Former President Donald Trump (2017–2021) launched a series of trade wars against the American allies and other countries, including Canada, the European Union (E.U.), Japan, India, Taiwan and Turkey. In particular, Trump’s trade war with China starting from April 2018 caught wide global attention because the U.S. and China were the two largest economies in the world. Apart from levying additional American tariffs on Chinese goods, Trump cited national security concerns and banned the Chinese technology giant Huawei’s 5G technologies and urged the allies to follow the ban. He also banned the popular Chinese social media apps, WeChat and TikTok. Trump’s moves, however, spurred a public debate in China on whether China should seek to decouple from the U.S. in the long term.1 Therefore, by the end of 2020, the Chinese government formally announced their long-term plan to achieve technology independence.2
Many governments and analysts feared that the U.S.-China trade frictions and a potential economic-cum-technology decoupling between the two great powers would negatively affect others’ economies, disrupt global supply chains and throw the global economy into recession. After some negotiations, the U.S. and China reached an initial trade agreement by the end of 2019. Trump needed the deal for his re-election in 2020. Beijing’s willingness to buy substantial agricultural products from the ‘swing states’ (e.g.
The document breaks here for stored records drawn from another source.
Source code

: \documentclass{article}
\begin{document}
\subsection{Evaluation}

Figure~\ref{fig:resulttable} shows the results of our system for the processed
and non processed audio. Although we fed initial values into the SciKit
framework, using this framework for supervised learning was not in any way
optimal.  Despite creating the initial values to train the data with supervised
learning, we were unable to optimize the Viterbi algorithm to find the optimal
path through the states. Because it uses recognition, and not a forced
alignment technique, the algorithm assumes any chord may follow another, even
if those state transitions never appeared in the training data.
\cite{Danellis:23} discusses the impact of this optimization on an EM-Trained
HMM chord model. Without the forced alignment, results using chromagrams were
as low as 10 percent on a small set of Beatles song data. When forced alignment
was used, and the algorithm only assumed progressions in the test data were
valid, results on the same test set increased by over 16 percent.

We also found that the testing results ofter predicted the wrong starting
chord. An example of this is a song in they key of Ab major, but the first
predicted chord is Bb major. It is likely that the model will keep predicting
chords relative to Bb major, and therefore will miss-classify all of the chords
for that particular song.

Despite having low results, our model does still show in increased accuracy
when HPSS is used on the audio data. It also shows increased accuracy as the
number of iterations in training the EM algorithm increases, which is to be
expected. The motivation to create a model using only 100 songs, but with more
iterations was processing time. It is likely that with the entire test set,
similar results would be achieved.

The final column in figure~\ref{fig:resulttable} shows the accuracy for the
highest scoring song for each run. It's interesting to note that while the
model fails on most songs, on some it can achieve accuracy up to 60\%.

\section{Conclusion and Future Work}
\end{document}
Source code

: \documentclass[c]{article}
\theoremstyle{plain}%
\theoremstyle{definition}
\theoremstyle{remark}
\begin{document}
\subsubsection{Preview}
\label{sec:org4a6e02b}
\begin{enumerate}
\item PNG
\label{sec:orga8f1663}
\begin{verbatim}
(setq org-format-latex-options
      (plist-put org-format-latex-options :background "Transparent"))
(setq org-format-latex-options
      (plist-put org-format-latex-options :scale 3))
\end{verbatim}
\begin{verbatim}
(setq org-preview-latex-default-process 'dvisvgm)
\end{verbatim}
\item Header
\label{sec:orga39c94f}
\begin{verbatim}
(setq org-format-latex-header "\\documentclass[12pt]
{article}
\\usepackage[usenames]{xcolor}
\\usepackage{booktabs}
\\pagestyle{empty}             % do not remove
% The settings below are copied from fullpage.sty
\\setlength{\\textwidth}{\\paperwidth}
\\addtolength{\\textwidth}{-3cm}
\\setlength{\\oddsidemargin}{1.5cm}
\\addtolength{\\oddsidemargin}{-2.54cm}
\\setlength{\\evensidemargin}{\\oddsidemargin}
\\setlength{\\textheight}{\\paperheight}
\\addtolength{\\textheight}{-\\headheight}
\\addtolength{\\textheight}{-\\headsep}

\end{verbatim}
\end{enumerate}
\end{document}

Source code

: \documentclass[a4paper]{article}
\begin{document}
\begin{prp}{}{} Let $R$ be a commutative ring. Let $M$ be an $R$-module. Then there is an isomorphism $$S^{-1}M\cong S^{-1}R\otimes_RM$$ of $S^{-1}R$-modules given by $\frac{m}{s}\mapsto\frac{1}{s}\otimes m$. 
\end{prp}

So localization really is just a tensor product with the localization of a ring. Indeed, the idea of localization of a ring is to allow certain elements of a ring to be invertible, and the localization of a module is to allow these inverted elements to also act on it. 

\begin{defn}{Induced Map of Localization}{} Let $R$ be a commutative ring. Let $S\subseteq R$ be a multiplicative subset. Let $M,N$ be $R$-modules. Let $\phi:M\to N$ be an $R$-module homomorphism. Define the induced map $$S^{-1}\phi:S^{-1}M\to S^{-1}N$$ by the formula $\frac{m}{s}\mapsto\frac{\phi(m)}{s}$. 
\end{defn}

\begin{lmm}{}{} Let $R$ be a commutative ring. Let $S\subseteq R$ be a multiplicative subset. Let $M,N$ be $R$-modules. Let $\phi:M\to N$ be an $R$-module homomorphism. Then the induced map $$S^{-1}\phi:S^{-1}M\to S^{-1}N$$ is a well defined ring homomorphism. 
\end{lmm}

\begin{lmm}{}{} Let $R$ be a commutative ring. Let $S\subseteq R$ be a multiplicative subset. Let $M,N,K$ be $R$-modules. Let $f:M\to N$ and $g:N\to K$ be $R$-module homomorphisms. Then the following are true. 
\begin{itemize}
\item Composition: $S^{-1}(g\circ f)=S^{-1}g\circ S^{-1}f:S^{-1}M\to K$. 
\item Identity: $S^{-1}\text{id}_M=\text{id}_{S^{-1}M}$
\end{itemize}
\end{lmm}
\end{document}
Ohio, Iowa and Wisconsin), where Trump once succeeded in garnering voters’ supports in his 2016 electoral victory,3 also echoed John Bolton’s claim that the Chinese Communist Party (CCP) might have supported Trump’s bid for the second U.S. presidency.4
Against such international dynamics, this chapter argues that, despite the U.S.-China trade war being apparently about trade disputes, it reflected a deeper dimension in the U.S.-China structural rivalry – technological competition for global economic supremacy. I will first examine the U.S.-Japan trade war in the 1980s and 1990s as a comparative reference to identify a few observations about the U.S.-China trade war.
Second, I will examine how the U.S.-China trade war spilled over the international disputes into other international organizations. Using the WTO as a case study, I highlight that Trump’s persistent blockade of the WTO Appellate Body judgement appointments not only corroded the post-war liberal international order that the U.S. created and led, it also discredited the U.S. global reputation and leadership status.
Third, through a historical-structural analysis of the formation of the U.S. chronic trade and current account deficits, I will argue that using trade war strategy to rectify American trade deficits neither had any scientific ground nor could lead to any fruitful result. As Trump’s trade war with China focused mainly on Chinese technological products, I argue that, beneath the trade war, there was actually a ‘tech war’ – using technology competition to compete for global economic supremacy as a scientifically unfounded yet populist strategy to seize American state power.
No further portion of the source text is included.